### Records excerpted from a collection
====

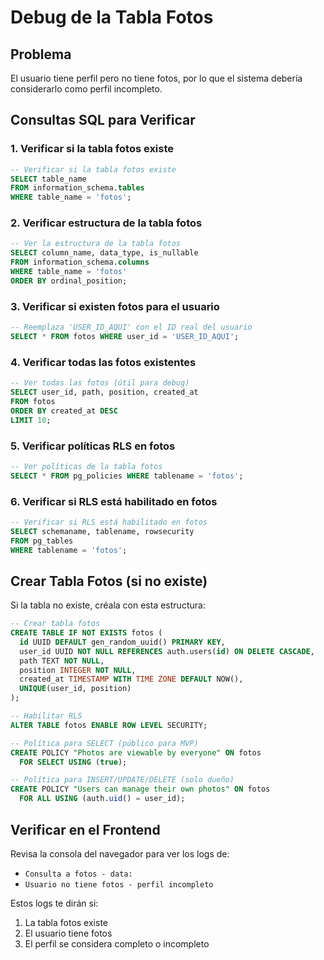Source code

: # Debug de la Tabla Fotos

## Problema
El usuario tiene perfil pero no tiene fotos, por lo que el sistema debería considerarlo como perfil incompleto.

## Consultas SQL para Verificar

### 1. Verificar si la tabla fotos existe
```sql
-- Verificar si la tabla fotos existe
SELECT table_name 
FROM information_schema.tables 
WHERE table_name = 'fotos';
```

### 2. Verificar estructura de la tabla fotos
```sql
-- Ver la estructura de la tabla fotos
SELECT column_name, data_type, is_nullable 
FROM information_schema.columns 
WHERE table_name = 'fotos' 
ORDER BY ordinal_position;
```

### 3. Verificar si existen fotos para el usuario
```sql
-- Reemplaza 'USER_ID_AQUI' con el ID real del usuario
SELECT * FROM fotos WHERE user_id = 'USER_ID_AQUI';
```

### 4. Verificar todas las fotos existentes
```sql
-- Ver todas las fotos (útil para debug)
SELECT user_id, path, position, created_at 
FROM fotos 
ORDER BY created_at DESC 
LIMIT 10;
```

### 5. Verificar políticas RLS en fotos
```sql
-- Ver políticas de la tabla fotos
SELECT * FROM pg_policies WHERE tablename = 'fotos';
```

### 6. Verificar si RLS está habilitado en fotos
```sql
-- Verificar si RLS está habilitado en fotos
SELECT schemaname, tablename, rowsecurity 
FROM pg_tables 
WHERE tablename = 'fotos';
```

## Crear Tabla Fotos (si no existe)

Si la tabla no existe, créala con esta estructura:

```sql
-- Crear tabla fotos
CREATE TABLE IF NOT EXISTS fotos (
  id UUID DEFAULT gen_random_uuid() PRIMARY KEY,
  user_id UUID NOT NULL REFERENCES auth.users(id) ON DELETE CASCADE,
  path TEXT NOT NULL,
  position INTEGER NOT NULL,
  created_at TIMESTAMP WITH TIME ZONE DEFAULT NOW(),
  UNIQUE(user_id, position)
);

-- Habilitar RLS
ALTER TABLE fotos ENABLE ROW LEVEL SECURITY;

-- Política para SELECT (público para MVP)
CREATE POLICY "Photos are viewable by everyone" ON fotos
  FOR SELECT USING (true);

-- Política para INSERT/UPDATE/DELETE (solo dueño)
CREATE POLICY "Users can manage their own photos" ON fotos
  FOR ALL USING (auth.uid() = user_id);
```

## Verificar en el Frontend

Revisa la consola del navegador para ver los logs de:
- `Consulta a fotos - data:`
- `Usuario no tiene fotos - perfil incompleto`

Estos logs te dirán si:
1. La tabla fotos existe
2. El usuario tiene fotos
3. El perfil se considera completo o incompleto
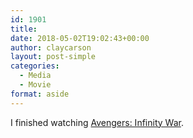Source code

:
 ```yaml
---
id: 1901
title: 
date: 2018-05-02T19:02:43+00:00
author: claycarson
layout: post-simple
categories: 
  - Media
  - Movie
format: aside
---
```

I finished watching [Avengers: Infinity War](https://imdb.com/title/tt4154756/?ref=m_nv_sr_2).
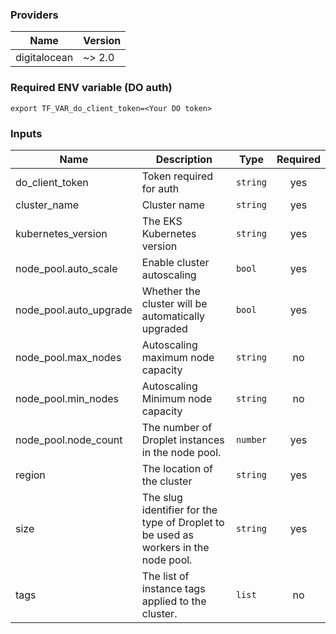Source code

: ### Providers

| Name | Version |
|------|---------|
| digitalocean | ~> 2.0 |

### Required ENV variable (DO auth)

```
export TF_VAR_do_client_token=<Your DO token>
```

### Inputs

| Name | Description | Type | Required |
|------|-------------|------|:-----:|
| do\_client\_token | Token required for auth | `string` | yes |
| cluster\_name | Cluster name | `string` | yes |
| kubernetes\_version | The EKS Kubernetes version | `string` | yes |
| node\_pool.auto\_scale | Enable cluster autoscaling | `bool` | yes |
| node\_pool.auto\_upgrade | Whether the cluster will be automatically upgraded | `bool` | yes |
| node\_pool.max\_nodes | Autoscaling maximum node capacity | `string` | no |
| node\_pool.min\_nodes | Autoscaling Minimum node capacity | `string` | no |
| node\_pool.node\_count | The number of Droplet instances in the node pool. | `number` | yes |
| region | The location of the cluster | `string` | yes |
| size | The slug identifier for the type of Droplet to be used as workers in the node pool. | `string` | yes |
| tags | The list of instance tags applied to the cluster. | `list` | no |
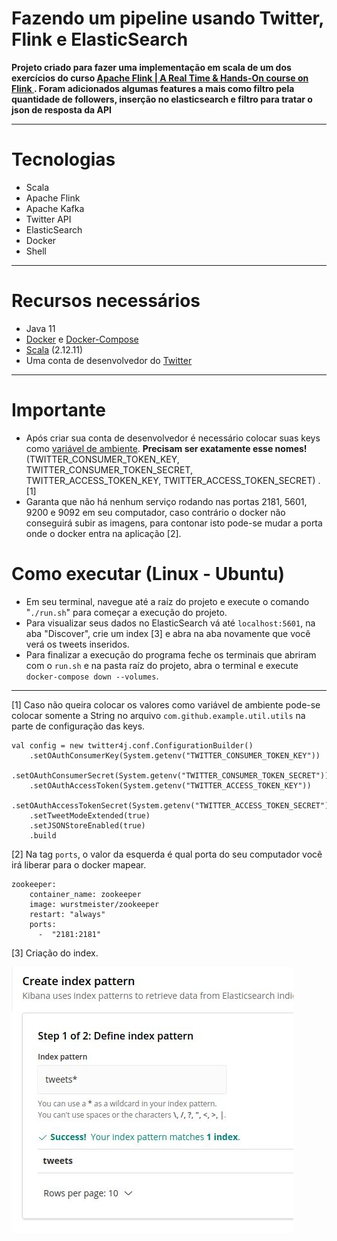 
# Fazendo um pipeline usando Twitter, Flink e ElasticSearch
**Projeto criado para fazer uma implementação em scala de um dos exercícios do curso [ Apache Flink | A Real Time & Hands-On course on Flink ](https://www.udemy.com/course/apache-flink-a-real-time-hands-on-course-on-flink/). Foram adicionados algumas features a mais como filtro pela quantidade de followers, inserção no elasticsearch e filtro para tratar o json de resposta da API**

---

# Tecnologias
* Scala
* Apache Flink
* Apache Kafka
* Twitter API
* ElasticSearch
* Docker
* Shell

---
# Recursos necessários
* Java 11 
* [Docker](https://www.docker.com/) e [Docker-Compose](https://docs.docker.com/compose/install/)
* [Scala](https://www.scala-lang.org/download/) (2.12.11)
* Uma conta de desenvolvedor do [Twitter](https://developer.twitter.com/en)

---
# Importante
* Após criar sua conta de desenvolvedor é necessário colocar suas keys como [variável de ambiente](https://www.todoespacoonline.com/w/2015/07/variaveis-de-ambiente-no-linux/). **Precisam ser exatamente esse nomes!** (TWITTER_CONSUMER_TOKEN_KEY, TWITTER_CONSUMER_TOKEN_SECRET, TWITTER_ACCESS_TOKEN_KEY, TWITTER_ACCESS_TOKEN_SECRET) . [1]
* Garanta que não há nenhum serviço rodando nas portas 2181, 5601, 9200 e 9092 em seu computador, caso contrário o docker não conseguirá subir as imagens, para contonar isto pode-se mudar a porta onde o docker entra na aplicação [2].

# Como executar (Linux - Ubuntu)
* Em seu terminal, navegue até a raíz do projeto e execute o comando "```./run.sh```" para começar a execução do projeto.
* Para visualizar seus dados no ElasticSearch vá até ```localhost:5601```, na aba "Discover", crie um index [3] e abra na aba novamente que você verá os tweets inseridos.
* Para finalizar a execução do programa feche os terminais que abriram com o ```run.sh``` e na pasta raíz do projeto, abra o terminal e execute ```docker-compose down --volumes```.


---
[1] Caso não queira colocar os valores como variável de ambiente pode-se colocar somente a String no arquivo ```com.github.example.util.utils``` na parte de configuração das keys.
```
val config = new twitter4j.conf.ConfigurationBuilder()
    .setOAuthConsumerKey(System.getenv("TWITTER_CONSUMER_TOKEN_KEY"))
    .setOAuthConsumerSecret(System.getenv("TWITTER_CONSUMER_TOKEN_SECRET"))
    .setOAuthAccessToken(System.getenv("TWITTER_ACCESS_TOKEN_KEY"))
    .setOAuthAccessTokenSecret(System.getenv("TWITTER_ACCESS_TOKEN_SECRET"))
    .setTweetModeExtended(true)
    .setJSONStoreEnabled(true)
    .build
```

[2] Na tag ```ports```, o valor da esquerda é qual porta do seu computador você irá liberar para o docker mapear.
```
zookeeper:
    container_name: zookeeper
    image: wurstmeister/zookeeper
    restart: "always"
    ports:
      -  "2181:2181"
```

[3] Criação do index.

![](images/index.jpg)
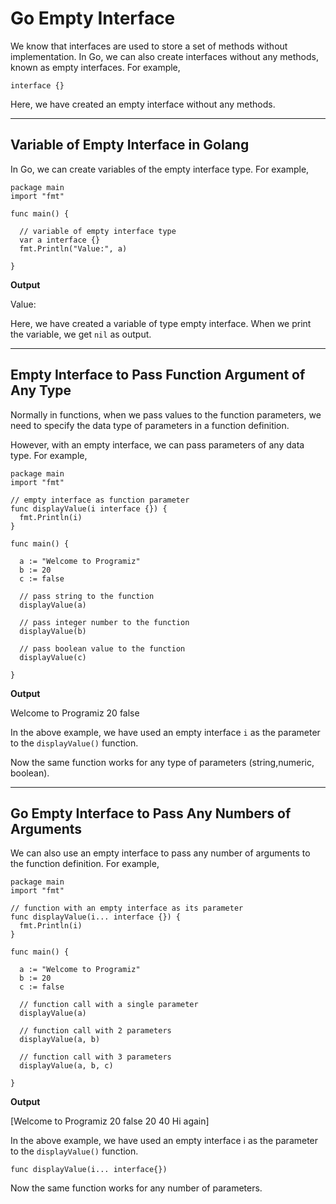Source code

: # Go Empty Interface

We know that interfaces are used to store a set of methods without implementation. In Go, we can also create interfaces without any methods, known as empty interfaces. For example,

```
interface {}
```

Here, we have created an empty interface without any methods.

---

## Variable of Empty Interface in Golang

In Go, we can create variables of the empty interface type. For example,

```
package main
import "fmt"

func main() {

  // variable of empty interface type
  var a interface {}
  fmt.Println("Value:", a)

}
```

**Output**

Value: <nil>

Here, we have created a variable of type empty interface. When we print the variable, we get `nil` as output.

---

## Empty Interface to Pass Function Argument of Any Type

Normally in functions, when we pass values to the function parameters, we need to specify the data type of parameters in a function definition.

However, with an empty interface, we can pass parameters of any data type. For example,

```
package main
import "fmt"

// empty interface as function parameter
func displayValue(i interface {}) {
  fmt.Println(i)
}

func main() {

  a := "Welcome to Programiz"
  b := 20
  c := false

  // pass string to the function 
  displayValue(a)

  // pass integer number to the function
  displayValue(b)

  // pass boolean value to the function
  displayValue(c)

}
```

**Output**

Welcome to Programiz
20
false

In the above example, we have used an empty interface `i` as the parameter to the `displayValue()` function.

Now the same function works for any type of parameters (string,numeric, boolean).

---

## Go Empty Interface to Pass Any Numbers of Arguments

We can also use an empty interface to pass any number of arguments to the function definition. For example,

```
package main
import "fmt"

// function with an empty interface as its parameter
func displayValue(i... interface {}) {
  fmt.Println(i)
}

func main() {

  a := "Welcome to Programiz"
  b := 20
  c := false

  // function call with a single parameter
  displayValue(a)

  // function call with 2 parameters
  displayValue(a, b)

  // function call with 3 parameters
  displayValue(a, b, c)

}
```

**Output**

[Welcome to Programiz 20 false 20 40 Hi again]

In the above example, we have used an empty interface i as the parameter to the `displayValue()` function.

```
func displayValue(i... interface{})
```

Now the same function works for any number of parameters.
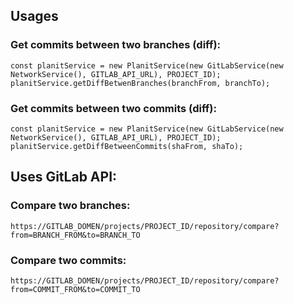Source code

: ## Usages

### Get commits between two branches (diff):
```
const planitService = new PlanitService(new GitLabService(new NetworkService(), GITLAB_API_URL), PROJECT_ID);
planitService.getDiffBetwenBranches(branchFrom, branchTo);
```

### Get commits between two commits (diff):
```
const planitService = new PlanitService(new GitLabService(new NetworkService(), GITLAB_API_URL), PROJECT_ID);
planitService.getDiffBetweenCommits(shaFrom, shaTo);
```

## Uses GitLab API:

### Compare two branches:
```
https://GITLAB_DOMEN/projects/PROJECT_ID/repository/compare?from=BRANCH_FROM&to=BRANCH_TO
```

### Compare two commits:
```
https://GITLAB_DOMEN/projects/PROJECT_ID/repository/compare?from=COMMIT_FROM&to=COMMIT_TO
```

====

### ACTIVITY
Output must match the lines from the start of the records above through the line that contains "### 2. Verificar estructura de la tabla fotos", exactly and with every picture removed.

### ANSWER
Source code

: # Debug de la Tabla Fotos

## Problema
El usuario tiene perfil pero no tiene fotos, por lo que el sistema debería considerarlo como perfil incompleto.

## Consultas SQL para Verificar

### 1. Verificar si la tabla fotos existe
```sql
-- Verificar si la tabla fotos existe
SELECT table_name 
FROM information_schema.tables 
WHERE table_name = 'fotos';
```

### 2. Verificar estructura de la tabla fotos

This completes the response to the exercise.